La procacidad excluye cualquier alusión poética. Con expresiones contrarias a la calidad y dignidad humanas que rompen con la moral social y su incitación a ilegalidades, Bad Bunny usa su fama para promover causas polémicas cuyos activistas progres le reciprocan el favor aumentando su notoriedad, que crece vertiginosamente gracias a la ubicuidad de las redes sociales y la internet.
El debate incluye interminables sofismas sobre si la sociedad es criticable por producir un conejo malo y otros exponentes similares de la marginalidad y del poder disruptivo del arte popular, o si en cambio Martínez Ocasio y sus colegas influyen en la degradación cívica que temen los conservadores.
Quizás ni una ni otra cosa sino todo lo contrario o ambas simultáneamente, si pasamos a argumentar con similar sindéresis o falta de ella.
¿Quién es este chico?
Martínez Ocasio nació en 1994 en Vega Baja, Puerto Rico, hijo de un camionero y una maestra. El mayor de tres varones, se crió en un hogar de pueblito playero, alejado de la cultura callejera. Asistía a misa con su mamá y cantó en el coro.
El producto comercial Bad Bunny nació en 2016. Como mayores influencias iniciales nombra a Daddy Yankee y salseros de su país. Cardi B y J Balvin lo ayudaron a saltar al estrellato, dos años después de debutar. Playboy y Rolling Stone han puesto a Bad Bunny en sus portadas.
El nombre viene de una foto cuando niño, disfrazado de conejo, con el rostro muy enojado. Declara que sus raíces son muy distintas a las de músicos de grandes ciudades.
Su pareja, hace cinco años, es una apuesta diseñadora de joyas, fotógrafa y cantante, Gabriela Berlingeri, compatriota de ascendencia irlandesa, un año menor y con dos millones de seguidores en Instagram. No tienen hijos, él dice que quiere ser padre.

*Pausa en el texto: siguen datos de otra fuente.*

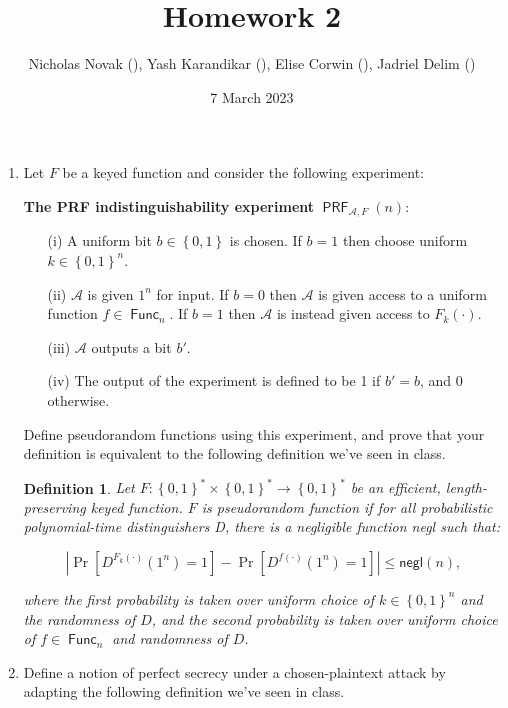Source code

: \documentclass{article}
\title{Homework 2}
\date{7 March 2023}
\author{Nicholas Novak (), Yash Karandikar (),
Elise Corwin (), Jadriel Delim ()}
\newtheorem{definition}{Definition}
\DeclareMathOperator{\PRF}{\textsf{PRF}}
\DeclareMathOperator{\Func}{\textsf{Func}}
\begin{document}
\maketitle

\begin{enumerate}
  \item Let $F$ be a keyed function and consider the following experiment:

    \textbf{The PRF indistinguishability experiment} $\PRF_{\mathcal{A},
    F}(n)$:

    \begin{enumerate}
      \item[(i)] A uniform bit $b \in \left\{0, 1\right\}$ is chosen. If $b = 1$ then
        choose uniform $k \in \left\{0, 1\right\}^n$.
      \item[(ii)] $\mathcal{A}$ is given $1^n$ for input. If $b = 0$ then
        $\mathcal{A}$ is given access to a uniform function $f \in
        \Func_n$. If $b = 1$ then $\mathcal{A}$ is instead given access to
        $F_k(\cdot)$.
      \item[(iii)] $\mathcal{A}$ outputs a bit $b'$.
      \item[(iv)] The output of the experiment is defined to be 1 if $b' = b$, and $0$
        otherwise.
    \end{enumerate}

    Define pseudorandom functions using this experiment, and prove that your
    definition is equivalent to the following definition we've seen in class.

    \begin{definition}
      Let $F : \left\{0, 1\right\}^* \times \left\{0, 1\right\}^* \to \left\{0,
      1\right\}^*$ \textit{be an efficient, length-preserving keyed function.}
      $F$ \textit{is \textsf{pseudorandom function} if for all probabilistic
        polynomial-time distinguishers D, there is a negligible function
      \textsf{negl} such that:}

      \[
        \left| \Pr\left[D^{F_k(\cdot)}(1^n) = 1\right] -
      \Pr\left[D^{f(\cdot)}(1^n) = 1\right] \right| \leq \textsf{negl}(n),
      \]

      \textit{where the first probability is taken over uniform choice of $k \in
        \left\{0, 1\right\}^n$ and the randomness of $D$, and the second
        probability is taken over uniform choice of $f \in \Func_n$ and
      randomness of $D$.}
    \end{definition}
  \item Define a notion of perfect secrecy under a chosen-plaintext attack by
    adapting the following definition we've seen in class.


\end{enumerate}
\end{document}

Su patrimonio neto suma US$20 millones según cálculos conservadores; publicaciones estadounidenses le atribuyen casi US$130 millones. Según Billboard, en agosto pasado Bad Bunny realizó nueve conciertos que promediaron 45,000 taquillas vendidas e ingresos brutos de US$10.1 millones cada uno o sea US$91 millones en un mes malo con pocas presentaciones.
El debate
Al parecer estoy en minoría al opinar que cuando la mediocridad sustituye la excelencia, la contemporización al criterio y bárbaras vulgaridades a la decencia, por falta de suficiente gente que diga sinceramente su opinión sobre fenómenos como Bad Bunny, se presagia nada bonito.
Un simpatizante suyo dijo: “el desprecio por manifestaciones artísticas ‘decadentes’ no es sinónimo de virtud cívica” y respondí: “virtud cívica y él pertenecen a galaxias opuestas del universo de las ideas y del arte. Exaltarlo, aunque sea popular, no te hace mejor persona”.
Otro opinó: “Bad Bunny promueve tolerancia, inclusión y respeto a la diversidad. Protesta por la situación política de su país. El tipo lidera una generación, un tejido social que hace rato cambió, para bien o para mal…”.
Una señora invocó a Octavio Paz, en Tiempo Nublado de 1982, sugiriendo que “América Latina está en dramática involución cultural sin remedio. Fue premonitorio que Paz dijera eso”.
Una joven escribió: “Don, hace rato que esa subcultura del perreo se baila. Si mi hija lo hace, espero entender por qué, yo he perreado tanto que sería hipócrita negárselo”.
Un tuitero dijo: “Triunfan la ignominia, mediocridad e ignorancia. Letras perversas indescifrables, son balbuceos soeces, monótonos, embrutecedores, elementales. Es lamentable, que niños oigan eso desde primaria, esa primitiva visión de la vida”.